今回は9月24日(日)に中山競馬場で行われるオールカマーについて下記3つのファクターを組み合わせる、コンプレックスアナライズで分析を行っていく。
・レースの好走馬及び凡走馬の共通項を探る「重要データ」
・前走からの上積みを探る「前走の敗因」
・適性と素質を知るための「血統評価」
特別登録のあった15頭を検討対象とし、過去10年分のデータを使用する。
重要データ:GⅠかGⅢ好走か
オールカマーは秋のGⅠレースを大目標にしているような実績馬や、夏に飛躍を遂げた馬が入り乱れる一戦となる。前走クラス別成績を見ると、OP・L【0-0-3-11】、GⅢ【4-2-1-45】、GⅡ【0-2-3-21】、国内GⅠ【5-4-2-21】(海外GⅠ【1-1-1-2】、JpnⅠ【0-0-0-1】)となっていて、勝ち馬は前走GⅠ、GⅢのどちらかからの臨戦となっている。

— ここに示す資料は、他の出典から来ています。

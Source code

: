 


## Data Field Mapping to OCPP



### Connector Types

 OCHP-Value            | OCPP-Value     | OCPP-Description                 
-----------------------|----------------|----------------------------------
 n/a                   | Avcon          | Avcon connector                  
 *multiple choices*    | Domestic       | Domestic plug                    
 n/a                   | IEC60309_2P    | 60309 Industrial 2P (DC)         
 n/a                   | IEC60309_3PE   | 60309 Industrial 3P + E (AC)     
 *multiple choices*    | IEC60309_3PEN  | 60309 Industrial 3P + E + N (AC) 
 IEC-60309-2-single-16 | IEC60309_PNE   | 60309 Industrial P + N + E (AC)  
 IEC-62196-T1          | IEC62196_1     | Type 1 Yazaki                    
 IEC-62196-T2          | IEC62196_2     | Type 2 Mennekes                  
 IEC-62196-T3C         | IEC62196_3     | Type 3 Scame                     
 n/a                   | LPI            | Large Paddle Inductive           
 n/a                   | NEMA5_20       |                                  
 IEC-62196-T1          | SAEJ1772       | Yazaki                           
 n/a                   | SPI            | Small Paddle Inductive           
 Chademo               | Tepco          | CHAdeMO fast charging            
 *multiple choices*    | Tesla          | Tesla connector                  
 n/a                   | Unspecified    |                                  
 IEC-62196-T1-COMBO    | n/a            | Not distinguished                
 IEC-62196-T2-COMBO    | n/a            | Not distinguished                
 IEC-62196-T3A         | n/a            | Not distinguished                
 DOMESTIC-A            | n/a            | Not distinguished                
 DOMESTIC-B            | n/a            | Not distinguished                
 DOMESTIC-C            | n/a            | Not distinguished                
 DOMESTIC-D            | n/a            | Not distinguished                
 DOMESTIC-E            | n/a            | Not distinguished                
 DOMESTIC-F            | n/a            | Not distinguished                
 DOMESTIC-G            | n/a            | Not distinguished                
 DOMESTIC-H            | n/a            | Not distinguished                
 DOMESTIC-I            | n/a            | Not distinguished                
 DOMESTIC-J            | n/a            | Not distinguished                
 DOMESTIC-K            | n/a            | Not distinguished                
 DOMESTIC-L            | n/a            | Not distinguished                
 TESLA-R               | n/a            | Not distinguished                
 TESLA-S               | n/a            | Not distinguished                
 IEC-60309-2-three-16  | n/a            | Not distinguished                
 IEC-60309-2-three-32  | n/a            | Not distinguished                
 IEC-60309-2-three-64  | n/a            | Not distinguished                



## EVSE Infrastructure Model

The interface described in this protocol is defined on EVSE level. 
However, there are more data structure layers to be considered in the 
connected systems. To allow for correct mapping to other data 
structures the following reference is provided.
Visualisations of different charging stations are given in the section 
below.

クラス別成績だけで終わってしまっては物足りないのでもう少し深掘りしていく。前走GⅢからの臨戦だった馬は4勝を挙げているが、そのうち3勝は前走2着か3着。13年のヴェルデグリーンだけが例外として新潟大賞典10着からの臨戦で勝利している。前走GⅢ組は好走馬を中心に考えるのが良いだろう。GⅠ組はどの着順からもまんべんなく勝ち馬が出ており、前走の成績はそこまで気にする必要はない。適性と仕上がりに注視するほうが良さそうだ。
【前走GⅢ3着以内の出走予定馬】
・エヒト
・ローシャムパーク
【前走GⅠの出走予定馬】
・ガイアフォース
・ジェラルディーナ
・タイトルホルダー
・ノースブリッジ
前走の敗因:宝塚記念のジェラルディーナ
ジェラルディーナの前走は宝塚記念4着。レースはユニコーンライオンが外枠からハナを主張し、速めの流れとなったが馬群もついていった。そのため、上位8頭のうちディープボンド以外の7頭が初角10番以下で通過していて、後方有利のレースだった。そんななか、ジェラルディーナはラスト1000mあたりから動き、3角6番手、4角3番手と捲る競馬をした。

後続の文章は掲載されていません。